ELMONT, NY, July 7, 2012—Before the three favorites lined up in today’s Grade 2 Suburban Handicap, it was expected to provide a moment of truth for each and all.

Will To Honor And Serve take the next step toward what was promised after he ran so fast, and so convincingly in the Remsen, way back in the fall of his 2-year-old season?

Will the Horse of the Year tack taken by Team Repole/Pletcher—a second half summer-fall campaign--prove the one to put them on the proper path?

Has Mucho Macho Man, who only turned 4 on June 15, grown into his big frame and is he ready to deliver on the promise he showed at Gulfstream Park this winter?

And you know what they say about potential in sports, right; the one about it’s the heaviest burden for an athlete branded as such? It certainly was clear; something had to give.

To Honor And Serve was warm in the paddock--but then which horse wasn’t—but he had every chance and failed to seriously threaten when the real running started. “No apparent excuse,” said trainer Bill Mott.

Stay Thirsty cranked up to make a bid at the three-eighths pole, a rally that lasted all of a sixteenth of a mile.
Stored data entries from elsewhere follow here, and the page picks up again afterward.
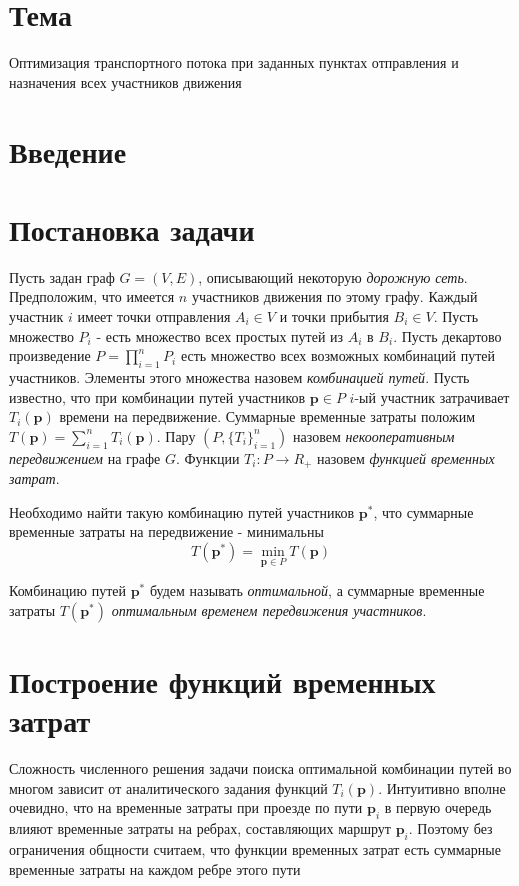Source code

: \documentclass[12pt, a4paper]{article}
\DeclareMathOperator*{\minn}{min}
\begin{document}
 \section*{Тема}
Оптимизация транспортного потока при заданных пунктах отправления и назначения всех участников движения


\section{Введение}


\newpage
\section{Постановка задачи}

Пусть задан граф $G = (V, E)$, описывающий некоторую \textit{дорожную сеть}. Предположим, что имеется $n$ участников движения по этому графу. Каждый участник $i$ имеет точки отправления $A_i \in V$ и точки прибытия $B_i \in V$. Пусть множество $P_i$ - есть множество всех простых путей из $A_i$ в $B_i$. Пусть декартово произведение $P = \prod \limits_{i = 1} ^ n P_i$ есть множество всех возможных комбинаций путей участников. Элементы этого множества назовем \textit{комбинацией путей}. Пусть известно, что при комбинации путей участников $\textbf{p} \in P$ $i$-ый участник затрачивает $T_i(\textbf{p})$ времени на передвижение. Суммарные временные затраты положим $T(\textbf{p}) = \sum\limits_{i = 1}^n T_i (\textbf{p})$. Пару $(P, \{T_i\}_{i = 1} ^ n)$ назовем \textit{некооперативным передвижением} на графе $G$. Функции $T_i: P \rightarrow R_+$ назовем \textit{функцией временных затрат}.

Необходимо найти такую комбинацию путей участников $\textbf{p}^*$, что суммарные временные затраты на передвижение - минимальны
\begin{equation}
\label{eq:target_task_T} 
T (\textbf{p}^*) = \minn\limits_{ \textbf{p} \in P} T (\textbf{p})
\end{equation}
	
Комбинацию путей $\textbf{p}^*$ будем называть \textit {оптимальной}, а суммарные временные затраты  $ T (\textbf{p}^*)$ \textit {оптимальным временем передвижения участников}.

\newpage
\section{Построение функций временных затрат}

Сложность численного решения задачи поиска оптимальной комбинации путей во многом зависит от аналитического задания функций
$T_i (\textbf{p})$. Интуитивно вполне очевидно, что на временные затраты при проезде по пути $\textbf{p}_i$ в первую очередь влияют временные затраты на ребрах, составляющих маршрут $\textbf{p}_i$. Поэтому без ограничения общности считаем, что функции временных затрат есть суммарные временные затраты на каждом ребре этого пути
\end{document}
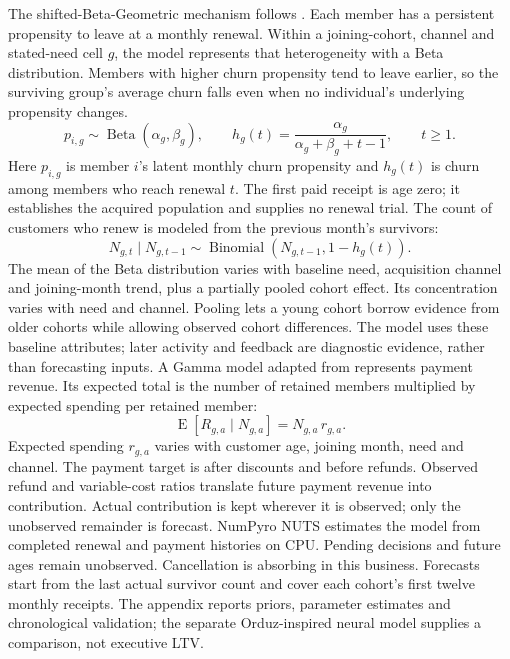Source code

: \documentclass[10pt]{article}
\begin{document}
The shifted-Beta-Geometric mechanism follows . Each member has a persistent propensity to leave at a monthly renewal. Within a joining-cohort, channel and stated-need cell $g$, the model represents that heterogeneity with a Beta distribution. Members with higher churn propensity tend to leave earlier, so the surviving group's average churn falls even when no individual's underlying propensity changes.
\[
p_{i,g}\sim\operatorname{Beta}(\alpha_g,\beta_g),\qquad
h_g(t)=\frac{\alpha_g}{\alpha_g+\beta_g+t-1},\qquad t\geq1.
\]
Here $p_{i,g}$ is member $i$'s latent monthly churn propensity and $h_g(t)$ is churn among members who reach renewal $t$. The first paid receipt is age zero; it establishes the acquired population and supplies no renewal trial. The count of customers who renew is modeled from the previous month's survivors:
\[
N_{g,t}\mid N_{g,t-1}\sim\operatorname{Binomial}\!\left(N_{g,t-1},1-h_g(t)\right).
\]
The mean of the Beta distribution varies with baseline need, acquisition channel and joining-month trend, plus a partially pooled cohort effect. Its concentration varies with need and channel. Pooling lets a young cohort borrow evidence from older cohorts while allowing observed cohort differences. The model uses these baseline attributes; later activity and feedback are diagnostic evidence, rather than forecasting inputs.
A Gamma model adapted from  represents payment revenue. Its expected total is the number of retained members multiplied by expected spending per retained member:
\[
\operatorname{E}[R_{g,a}\mid N_{g,a}]=N_{g,a}\,r_{g,a}.
\]
Expected spending $r_{g,a}$ varies with customer age, joining month, need and channel. The payment target is after discounts and before refunds. Observed refund and variable-cost ratios translate future payment revenue into contribution. Actual contribution is kept wherever it is observed; only the unobserved remainder is forecast.
NumPyro NUTS estimates the model from completed renewal and payment histories on CPU. Pending decisions and future ages remain unobserved. Cancellation is absorbing in this business. Forecasts start from the last actual survivor count and cover each cohort's first twelve monthly receipts. The appendix reports priors, parameter estimates and chronological validation; the separate Orduz-inspired neural model supplies a comparison, not executive LTV.
\end{document}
He beat two horses.

As it turns out, Mucho Macho Man’s South Florida campaign was no mirage. The phantasm was the Alysheba, in which he was a non-threatening third by seven lengths to Successful Dan. It was the first time since early in his 3-year-old season that he lost ground through deep stretch.

But not in the Suburban. Mucho Macho Man was a star again today, beating a deep field of handicap runners, stalking the pace as easy as you please, took two sided pressure into the stretch then, as the racetrackers say, he walked his beat.

“I couldn’t believe how easy he beat them. I mean, you put that bunch in the Breeders’ Cup Classic, your favorite is going to come out of this race.”

The Suburban pace was as honest as it gets at this level, :23.06 then followed by a :22.62. Trickmeister, ridden by Ramon Dominguez, who stayed with this runner and not MMM, was setting it and Smith was content to stalk—and he was stalking comfortably, thank you.

Positions remained virtually unchanged, with THAS stalking from third, still in the thick of contention at that point. But after hitting the eighth pole two in front in 1:33.82, Macho Man raced his final furlong in :12.76, stopping the timer in a very worthy 1:46.58 for nine furlongs.

“For a big horse, he’s quick,” Smith said. “Every step was a winning one. I’m shocked at how impressive he was. I didn’t touch him.”

And neither could the competition. Mucho Macho Man is back. He can hardly get much bigger but imagine what would he would be if he got even stronger.

“We’re so excited, that was fabulous,” said winning trainer Kathy Ritvo. “He likes to be here, he likes the racetrack here. We’ll make sure he comes back great, take it slow, and see what happens. What a great day!”

HAIL TO THE CHIEF

The prelude, the Grade 3 Victory Ride for 3-year-old fillies, was about seeing see how undefeated state-bred Agave Kiss would acquit herself in open graded company for the second time. Actually, not very well.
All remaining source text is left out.